La orquesta Mozart de Bolonia fue casi un emprendimiento personal de Abbado. Fundada por Carlo Maria Baldini como proyecto de la Reggia Accademia Filarmonica de esa ciudad y solventada por la Fundación Cassa di Risparmio de Bologna, fue conducida desde el comienzo por Abbado, quien además fue su director artístico y seleccionó personalmente a los integrantes. Más allá de su dimensión acotada –doce primeros violines, diez segundos, ocho violas, seis cellos y tres contrabajos, más una flauta, dos oboes, dos fagotes, dos cornos, dos trompetas y timbales–, el espíritu camarístico de las interpretaciones logra una tensión y una expresividad únicas. La dinámica entre la contención y la explosión es formidable. Y en el Concierto Nº 20 en Re Menor, K 466 –una de las obras más bellas no sólo de Mozart, sino de todo el repertorio para piano y orquesta–, el manejo de las zonas de luz y, sobre todo, de oscuridad resulta exquisito.

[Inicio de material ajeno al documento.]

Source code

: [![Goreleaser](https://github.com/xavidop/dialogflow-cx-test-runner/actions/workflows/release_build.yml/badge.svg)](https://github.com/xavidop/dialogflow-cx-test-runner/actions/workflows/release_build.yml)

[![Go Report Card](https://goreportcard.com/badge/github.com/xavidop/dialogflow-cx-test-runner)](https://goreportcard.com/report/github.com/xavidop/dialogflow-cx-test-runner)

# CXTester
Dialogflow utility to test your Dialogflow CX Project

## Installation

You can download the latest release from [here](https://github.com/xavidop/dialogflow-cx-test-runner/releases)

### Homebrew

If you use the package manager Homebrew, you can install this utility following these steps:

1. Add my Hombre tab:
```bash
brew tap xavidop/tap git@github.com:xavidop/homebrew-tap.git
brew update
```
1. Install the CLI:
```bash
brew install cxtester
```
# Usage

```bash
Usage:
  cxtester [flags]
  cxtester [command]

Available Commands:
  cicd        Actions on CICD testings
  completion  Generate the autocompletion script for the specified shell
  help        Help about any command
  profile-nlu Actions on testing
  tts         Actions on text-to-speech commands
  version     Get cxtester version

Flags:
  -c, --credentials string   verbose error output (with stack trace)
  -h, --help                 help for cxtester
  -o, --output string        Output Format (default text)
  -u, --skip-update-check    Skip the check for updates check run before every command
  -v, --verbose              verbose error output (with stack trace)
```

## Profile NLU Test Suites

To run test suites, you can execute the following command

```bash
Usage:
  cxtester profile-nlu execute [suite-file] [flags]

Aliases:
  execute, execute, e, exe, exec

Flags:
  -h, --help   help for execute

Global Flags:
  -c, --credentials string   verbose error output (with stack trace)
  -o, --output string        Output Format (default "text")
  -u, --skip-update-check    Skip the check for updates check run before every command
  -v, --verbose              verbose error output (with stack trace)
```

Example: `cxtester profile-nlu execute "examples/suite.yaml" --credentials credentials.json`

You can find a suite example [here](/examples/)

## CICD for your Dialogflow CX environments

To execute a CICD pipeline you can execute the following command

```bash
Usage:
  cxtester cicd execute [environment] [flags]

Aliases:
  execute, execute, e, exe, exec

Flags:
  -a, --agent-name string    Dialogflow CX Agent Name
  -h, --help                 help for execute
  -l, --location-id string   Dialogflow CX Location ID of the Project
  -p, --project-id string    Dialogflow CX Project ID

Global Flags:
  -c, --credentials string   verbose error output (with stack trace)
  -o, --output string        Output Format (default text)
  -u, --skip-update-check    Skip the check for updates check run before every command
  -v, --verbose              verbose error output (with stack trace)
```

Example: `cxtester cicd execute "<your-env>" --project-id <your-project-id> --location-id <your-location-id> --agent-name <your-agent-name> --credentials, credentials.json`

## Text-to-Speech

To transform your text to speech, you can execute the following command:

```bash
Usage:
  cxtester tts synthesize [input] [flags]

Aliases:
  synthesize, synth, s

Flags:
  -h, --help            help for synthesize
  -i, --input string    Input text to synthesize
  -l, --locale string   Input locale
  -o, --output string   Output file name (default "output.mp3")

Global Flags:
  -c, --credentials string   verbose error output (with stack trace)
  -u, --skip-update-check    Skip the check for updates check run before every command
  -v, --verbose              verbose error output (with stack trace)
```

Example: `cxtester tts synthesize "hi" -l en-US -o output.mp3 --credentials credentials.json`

El toque de Argerich, fluido y a la vez de rara energía, insinúa tanto como explicita. En su manera de atacar un acorde, por ejemplo, hay una suerte de sensación fantasmática, una especie de sonido no dicho –pero siempre presente– que es el que acaba de dar significado a la frase. El piano entreteje con el resto de los instrumentos un discurso donde nunca hay un solo protagonista. La percepción del altísmo voltaje, eventualmente, tiene más que ver con su contención que con cualquier clase de exceso. Si el temor de Argerich a Mozart, se relaciona con sus misterios, en este caso, y de la mano de Abbado, se los exorciza de la manera más difícil pero también de la más rica: atravesándolos uno a uno.